Having parents who travel for work a lot is tough on a kid. It’s especially hard, presumably, when your dad’s job takes him to outer space.

In a four-minute video released this week, the thirteen-year-old daughter of one of two American astronauts stationed aboard the International Space Station in January managed to convey just how much she missed her dad.
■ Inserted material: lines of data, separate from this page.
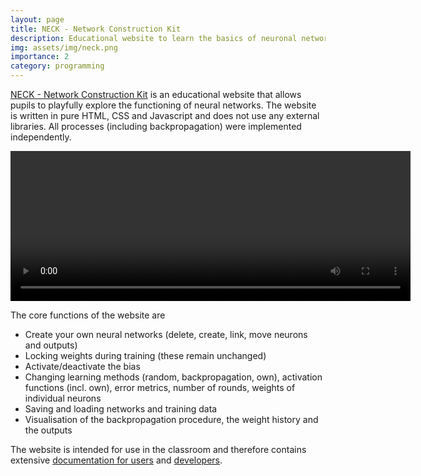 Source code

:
 ```yaml
---
layout: page
title: NECK - Network Construction Kit
description: Educational website to learn the basics of neuronal networks.
img: assets/img/neck.png
importance: 2
category: programming
---
```


[NECK - Network Construction Kit](https://fepaul-book.github.io/NECK/) is an educational website that allows pupils to playfully explore the functioning of neural networks. 
The website is written in pure HTML, CSS and Javascript and does not use any external libraries. All processes (including backpropagation) were implemented independently.

<video width="640" height="240" controls autoplay>
  <source src="/assets/video/neck.webm" type="video/mp4">
  Your browser does not support the video tag.
</video>

The core functions of the website are
- Create your own neural networks (delete, create, link, move neurons and outputs)
- Locking weights during training (these remain unchanged)
- Activate/deactivate the bias
- Changing learning methods (random, backpropagation, own), activation functions (incl. own), error metrics, number of rounds, weights of individual neurons
- Saving and loading networks and training data
- Visualisation of the backpropagation procedure, the weight history and the outputs

The website is intended for use in the classroom and therefore contains extensive [documentation for users](https://fepaul-book.github.io/NECK/docs/user-handbook/book/index.html) and [developers](https://fepaul-book.github.io/NECK/docs/developer-handbook/book/index.html). 
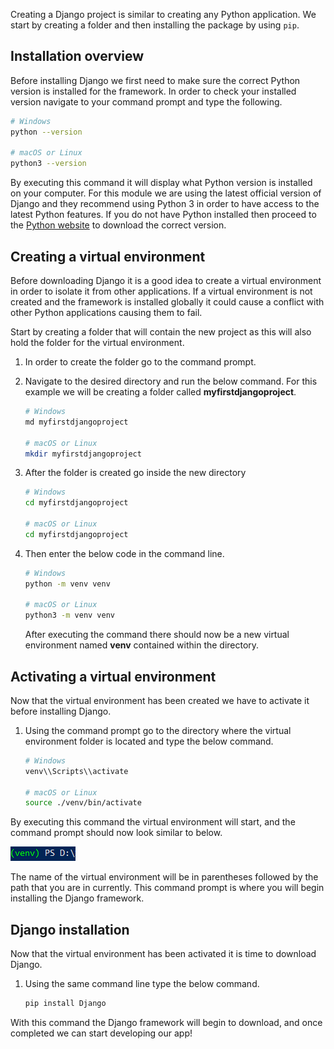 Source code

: [1]: https://www.python.org/  "Install Python"

Creating a Django project is similar to creating any Python application. We start by creating a folder and then installing the package by using `pip`.

## Installation overview

Before installing Django we first need to make sure the correct Python version is installed for the framework. In order to check your installed version navigate to your command prompt and type the following.

```bash
# Windows
python --version 

# macOS or Linux
python3 --version 
```

By executing this command it will display what Python version is installed on your computer. For this module we are using the latest official version of Django and they recommend using Python 3 in order to have access to the latest Python features. If you do not have Python installed then proceed to the [Python website][1] to download the correct version.

## Creating a virtual environment

Before downloading Django it is a good idea to create a virtual environment in order to isolate it from other applications. If a virtual environment is not created and the framework is installed globally it could cause a conflict with other Python applications causing them to fail. 

Start by creating a folder that will contain the new project as this will also hold the folder for the virtual environment. 

1. In order to create the folder go to the command prompt.
1. Navigate to the desired directory and run the below command. For this example we will be creating a folder called **myfirstdjangoproject**. 

    ```bash
    # Windows
    md myfirstdjangoproject

    # macOS or Linux
    mkdir myfirstdjangoproject
    ```

1. After the folder is created go inside the new directory

    ```bash
    # Windows
    cd myfirstdjangoproject

    # macOS or Linux
    cd myfirstdjangoproject
    ```

1. Then enter the below code in the command line.

    ```bash
    # Windows
    python -m venv venv

    # macOS or Linux
    python3 -m venv venv
    ```

    After executing the command there should now be a new virtual environment named **venv** contained within the directory. 

## Activating a virtual environment

Now that the virtual environment has been created we have to activate it before installing Django.

1. Using the command prompt go to the directory where the virtual environment folder is located and type the below command.

    ```bash
    # Windows
    venv\\Scripts\\activate

    # macOS or Linux
    source ./venv/bin/activate
    ```

By executing this command the virtual environment will start, and the command prompt should now look similar to below.

![Activated venv](../Module2/Module2_Images/venvcommandprompt.PNG)

The name of the virtual environment will be in parentheses followed by the path that you are in currently. This command prompt is where you will begin installing the Django framework.

## Django installation

Now that the virtual environment has been activated it is time to download Django. 

1. Using the same command line type the below command.

    ```bash
    pip install Django
    ```

With this command the Django framework will begin to download, and once completed we can start developing our app!
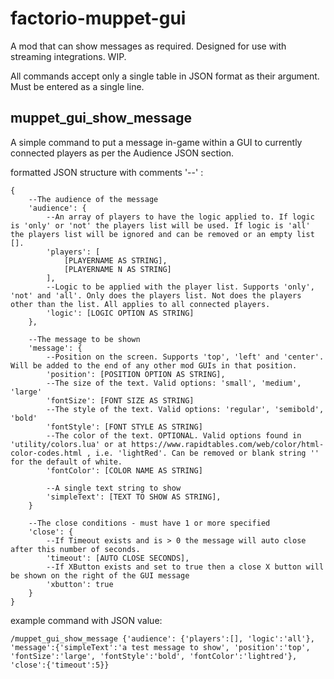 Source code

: # factorio-muppet-gui


A mod that can show messages as required. Designed for use with streaming integrations. WIP.

All commands accept only a single table in JSON format as their argument. Must be entered as a single line.

muppet_gui_show_message
----------------
A simple command to put a message in-game within a GUI to currently connected players as per the Audience JSON section.

formatted JSON structure with comments '--' :
```
{
    --The audience of the message
    'audience': {
        --An array of players to have the logic applied to. If logic is 'only' or 'not' the players list will be used. If logic is 'all' the players list will be ignored and can be removed or an empty list [].
        'players': [
            [PLAYERNAME AS STRING],
            [PLAYERNAME N AS STRING]
        ],
        --Logic to be applied with the player list. Supports 'only', 'not' and 'all'. Only does the players list. Not does the players other than the list. All applies to all connected players.
        'logic': [LOGIC OPTION AS STRING]
    },

    --The message to be shown
    'message': {
        --Position on the screen. Supports 'top', 'left' and 'center'. Will be added to the end of any other mod GUIs in that position.
        'position': [POSITION OPTION AS STRING],
        --The size of the text. Valid options: 'small', 'medium', 'large'
        'fontSize': [FONT SIZE AS STRING]
        --The style of the text. Valid options: 'regular', 'semibold', 'bold'
        'fontStyle': [FONT STYLE AS STRING]
        --The color of the text. OPTIONAL. Valid options found in 'utility/colors.lua' or at https://www.rapidtables.com/web/color/html-color-codes.html , i.e. 'lightRed'. Can be removed or blank string '' for the default of white.
        'fontColor': [COLOR NAME AS STRING]

        --A single text string to show
        'simpleText': [TEXT TO SHOW AS STRING],
    }

    --The close conditions - must have 1 or more specified
    'close': {
        --If Timeout exists and is > 0 the message will auto close after this number of seconds.
        'timeout': [AUTO CLOSE SECONDS],
        --If XButton exists and set to true then a close X button will be shown on the right of the GUI message
        'xbutton': true
    }
}
```

example command with JSON value:
```
/muppet_gui_show_message {'audience': {'players':[], 'logic':'all'}, 'message':{'simpleText':'a test message to show', 'position':'top', 'fontSize':'large', 'fontStyle':'bold', 'fontColor':'lightred'}, 'close':{'timeout':5}}
```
With the help of Hyundai (is there anything brands can’t do?), teenage Houston resident Steph—whose last name was not included in the spot, but if you’re curious about which one her dad is, you can figure out with a little Googling—managed to send him a note in her own handwriting that he could see all the way from space.

Hyundai tapped a small fleet of its luxury Genesises (Genesi?) and brought them to the Delmar Dry Lake in Nevada—one of the more remarkable deserts in the United States—to drive in v formation through the dry ground to leave tracks spelling “Steph ❤️’s You!” in letters large enough (the entire message is over two square miles) that they could be seen even aboard the ISS. 

The video is charming—Steph talks frankly about the challenges of having a dad whose job is both so far away and so important—and she’s open about her hopes for the message in a way that only a young teenager can be. “It might make him miss us even more,” she says. “And miss Earth.” Having a dad whose job is not on the same planet as you is a rare situation, but Steph makes it seem downright relatable. Plus the car company got to set a Guiness Book record for “largest tire-track image,” so everybody wins here.